As comparações estão presentes ao longo dos quatro relatos e realizam interpolações entre eles: o cristianismo é comparado ao zen budismo de Bashô, a doutrina de Jesus é lida como socialismo utópico, as parábolas cristãs são relacionadas a epifania de James Joyce, o zen é aproximado ao cinismo filosófico, enfim. Os elementos são sempre colocados em contato e em confronto, ainda que pertençam a culturas díspares, não há hierarquia entre os universos. (TONON, Elisa Helena, 2014, p. 98)

Neste trabalho traço analogias entre Vida, de Leminski, e Sade, Fourier e Loyola, de Roland Barthes. Ambos se debruçaram sobre as palavras e a vida de personalidades importantes para o universo das ideias. O primeiro se deteve, em suas próprias palavras, num “grande poeta negro de Santa Catarina”, no “pai do haicai”, no “profeta judeu” e no “ideólogo”. (LEMINSKI, 2014b, p. 10). O outro mirou, também em seus próprios termos, “o escritor maldito, o grande utopista e o santo jesuíta”. (BARTHES, 2005, p. 9). No entanto, Barthes afirma, em Roland Barthes por Roland Barthes, que sempre resistiu à analogia, pois ela “implica num efeito de Natureza: ela constitui o ‘natural’ como fonte de verdade”. (BARTHES, 2003, p. 56). Trata-se do que chamou de “demônio da analogia”: sempre que algo é visto, ou lido, é preciso que ele se assemelhe a algo, particularmente a algo que lhe é natural, a algo que remeta a sua própria natureza. Portanto, estar no plano da analogia, para Barthes, é estar no plano do imaginário, que por si só é bastante subjetivo. Para explicar essa relação ele recorre justamente a uma analogia, neste caso com a tourada.

(O touro vê tudo vermelho quando o engodo lhe cai sob o focinho; os dois vermelhos coincidem, o da cólera e o da capa: o touro está em plena analogia, isto é, em pleno imaginário). Quando resisto à analogia, é de fato ao imaginário que resisto: isto é: a coalescência do signo, a similitude do significante e dos significado, o homeomorfismo das imagens, o Espelho, o engodo cativante. Todas as explicações científicas que recorrem à analogia – e elas constituem legião – participam do engano, formam o imaginário da Ciência.) (BARTHES, Roland, 2003, p. 57)

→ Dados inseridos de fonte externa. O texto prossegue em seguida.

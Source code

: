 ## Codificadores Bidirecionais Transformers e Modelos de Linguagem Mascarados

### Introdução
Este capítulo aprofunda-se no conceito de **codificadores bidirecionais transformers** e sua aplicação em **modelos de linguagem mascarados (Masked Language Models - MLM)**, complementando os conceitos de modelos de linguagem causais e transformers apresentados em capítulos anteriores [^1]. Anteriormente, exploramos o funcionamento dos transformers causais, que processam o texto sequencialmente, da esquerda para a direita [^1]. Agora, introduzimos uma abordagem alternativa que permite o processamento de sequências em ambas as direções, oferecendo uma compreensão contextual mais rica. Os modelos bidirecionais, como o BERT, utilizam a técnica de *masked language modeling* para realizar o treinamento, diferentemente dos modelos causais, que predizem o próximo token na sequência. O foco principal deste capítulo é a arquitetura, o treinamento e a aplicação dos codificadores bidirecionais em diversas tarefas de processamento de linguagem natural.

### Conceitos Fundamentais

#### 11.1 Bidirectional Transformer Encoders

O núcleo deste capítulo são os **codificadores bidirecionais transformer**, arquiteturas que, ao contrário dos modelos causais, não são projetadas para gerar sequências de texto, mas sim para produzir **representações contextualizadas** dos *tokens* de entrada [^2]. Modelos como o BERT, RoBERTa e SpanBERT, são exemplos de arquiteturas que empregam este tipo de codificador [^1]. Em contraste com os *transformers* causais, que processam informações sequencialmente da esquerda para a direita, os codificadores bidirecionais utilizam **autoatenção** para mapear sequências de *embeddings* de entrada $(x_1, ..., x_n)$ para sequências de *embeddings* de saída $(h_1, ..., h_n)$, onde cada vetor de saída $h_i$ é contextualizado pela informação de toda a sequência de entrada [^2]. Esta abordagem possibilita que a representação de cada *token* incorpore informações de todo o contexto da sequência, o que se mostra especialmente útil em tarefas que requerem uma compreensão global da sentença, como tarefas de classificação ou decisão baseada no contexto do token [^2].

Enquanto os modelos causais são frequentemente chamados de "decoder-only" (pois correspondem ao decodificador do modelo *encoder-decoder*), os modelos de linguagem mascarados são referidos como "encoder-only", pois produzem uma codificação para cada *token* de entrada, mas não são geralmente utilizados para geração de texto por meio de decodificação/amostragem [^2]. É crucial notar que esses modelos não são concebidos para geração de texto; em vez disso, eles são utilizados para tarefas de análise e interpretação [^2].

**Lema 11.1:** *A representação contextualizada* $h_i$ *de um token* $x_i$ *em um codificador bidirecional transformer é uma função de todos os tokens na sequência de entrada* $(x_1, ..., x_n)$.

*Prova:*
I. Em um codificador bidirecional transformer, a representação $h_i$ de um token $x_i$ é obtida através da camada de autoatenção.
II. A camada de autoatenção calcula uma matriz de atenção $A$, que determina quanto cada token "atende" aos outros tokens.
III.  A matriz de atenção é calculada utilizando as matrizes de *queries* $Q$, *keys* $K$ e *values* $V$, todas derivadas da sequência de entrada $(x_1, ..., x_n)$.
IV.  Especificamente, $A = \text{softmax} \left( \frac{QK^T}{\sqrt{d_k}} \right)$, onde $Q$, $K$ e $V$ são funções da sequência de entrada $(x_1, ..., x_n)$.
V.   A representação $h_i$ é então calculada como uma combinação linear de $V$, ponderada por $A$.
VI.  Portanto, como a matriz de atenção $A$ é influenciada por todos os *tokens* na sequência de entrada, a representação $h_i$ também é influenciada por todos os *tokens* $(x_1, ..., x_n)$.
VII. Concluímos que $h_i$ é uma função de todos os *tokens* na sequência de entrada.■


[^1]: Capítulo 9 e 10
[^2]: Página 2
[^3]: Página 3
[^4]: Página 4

Ainda segundo Barthes, é por este motivo que a humanidade está condenada à analogia, ou seja, à natureza, à sua própria natureza – daí o esforço de pintores, de escultores

(e, porque não, de escritores e poetas) de tentar escapar delas. Há duas rotas de escape para estes artistas, duas “transgressões”, dois “excessos contrários”, duas “ironias que ridicularizam a Analogia”: a cópia (e seu fingimento espetacularizado de respeito para com aquilo que se está comparando), e a deformação regular do objeto mimetizado. (BARTHES, 2003, p. 56). Parece-me que, em Vida, o procedimento de Leminski seja o da deformação regular, o que explicaria, por exemplo, a comparação entre Bashô e Euclides da Cunha. A falta de hierarquia entre os universos, como escreveu Elisa Helena Tonon, cria analogias inusitadas e surpreendentes, que deformam ora significante ora significado. A ironia de Leminski na configuração de suas analogias é uma forma de transgressão da própria natureza da analogia, especialmente do caráter conservador implicado nela. Mas ao passo que a analogia é, segundo Tonon, um aspecto fundante e estruturante do texto biográfico de Vida, me parece que essa ironia torna-se também uma transgressão da natureza do próprio texto: transgredir a analogia, em Vida, é uma autotransgressão, posto que ironiza um elemento fundante e estrutural de si mesmo, ou seja, do próprio texto.